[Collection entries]

______________________________

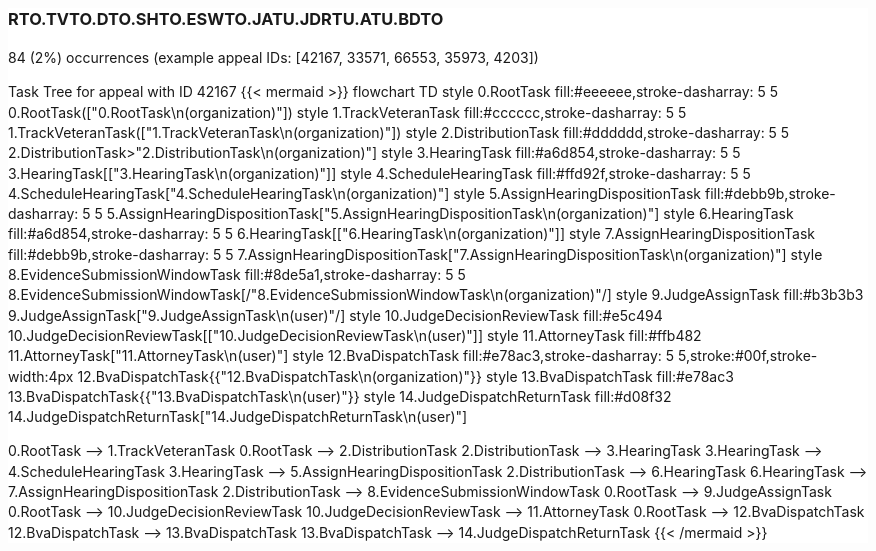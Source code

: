 
### RTO.TVTO.DTO.SHTO.ESWTO.JATU.JDRTU.ATU.BDTO

84 (2%) occurrences (example appeal IDs: [42167, 33571, 66553, 35973, 4203])

Task Tree for appeal with ID 42167
{{< mermaid >}}
flowchart TD
style 0.RootTask fill:#eeeeee,stroke-dasharray: 5 5
  0.RootTask(["0.RootTask\n(organization)"])
style 1.TrackVeteranTask fill:#cccccc,stroke-dasharray: 5 5
  1.TrackVeteranTask(["1.TrackVeteranTask\n(organization)"])
style 2.DistributionTask fill:#dddddd,stroke-dasharray: 5 5
  2.DistributionTask>"2.DistributionTask\n(organization)"]
style 3.HearingTask fill:#a6d854,stroke-dasharray: 5 5
  3.HearingTask[["3.HearingTask\n(organization)"]]
style 4.ScheduleHearingTask fill:#ffd92f,stroke-dasharray: 5 5
  4.ScheduleHearingTask["4.ScheduleHearingTask\n(organization)"]
style 5.AssignHearingDispositionTask fill:#debb9b,stroke-dasharray: 5 5
  5.AssignHearingDispositionTask["5.AssignHearingDispositionTask\n(organization)"]
style 6.HearingTask fill:#a6d854,stroke-dasharray: 5 5
  6.HearingTask[["6.HearingTask\n(organization)"]]
style 7.AssignHearingDispositionTask fill:#debb9b,stroke-dasharray: 5 5
  7.AssignHearingDispositionTask["7.AssignHearingDispositionTask\n(organization)"]
style 8.EvidenceSubmissionWindowTask fill:#8de5a1,stroke-dasharray: 5 5
  8.EvidenceSubmissionWindowTask[/"8.EvidenceSubmissionWindowTask\n(organization)"/]
style 9.JudgeAssignTask fill:#b3b3b3
  9.JudgeAssignTask[\"9.JudgeAssignTask\n(user)"/]
style 10.JudgeDecisionReviewTask fill:#e5c494
  10.JudgeDecisionReviewTask[["10.JudgeDecisionReviewTask\n(user)"]]
style 11.AttorneyTask fill:#ffb482
  11.AttorneyTask["11.AttorneyTask\n(user)"]
style 12.BvaDispatchTask fill:#e78ac3,stroke-dasharray: 5 5,stroke:#00f,stroke-width:4px
  12.BvaDispatchTask{{"12.BvaDispatchTask\n(organization)"}}
style 13.BvaDispatchTask fill:#e78ac3
  13.BvaDispatchTask{{"13.BvaDispatchTask\n(user)"}}
style 14.JudgeDispatchReturnTask fill:#d08f32
  14.JudgeDispatchReturnTask["14.JudgeDispatchReturnTask\n(user)"]

0.RootTask --> 1.TrackVeteranTask
0.RootTask --> 2.DistributionTask
2.DistributionTask --> 3.HearingTask
3.HearingTask --> 4.ScheduleHearingTask
3.HearingTask --> 5.AssignHearingDispositionTask
2.DistributionTask --> 6.HearingTask
6.HearingTask --> 7.AssignHearingDispositionTask
2.DistributionTask --> 8.EvidenceSubmissionWindowTask
0.RootTask --> 9.JudgeAssignTask
0.RootTask --> 10.JudgeDecisionReviewTask
10.JudgeDecisionReviewTask --> 11.AttorneyTask
0.RootTask --> 12.BvaDispatchTask
12.BvaDispatchTask --> 13.BvaDispatchTask
13.BvaDispatchTask --> 14.JudgeDispatchReturnTask
{{< /mermaid >}}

______________________________

Set down, exactly as they stand above, the lines starting with the line with "flowchart TD" and going on through the line with "style 2.DistributionTask fill:#dddddd,stroke-dasharray: 5", and no others.

flowchart TD
style 0.RootTask fill:#eeeeee,stroke-dasharray: 5 5
  0.RootTask(["0.RootTask\n(organization)"])
style 1.TrackVeteranTask fill:#cccccc,stroke-dasharray: 5 5
  1.TrackVeteranTask(["1.TrackVeteranTask\n(organization)"])
style 2.DistributionTask fill:#dddddd,stroke-dasharray: 5 5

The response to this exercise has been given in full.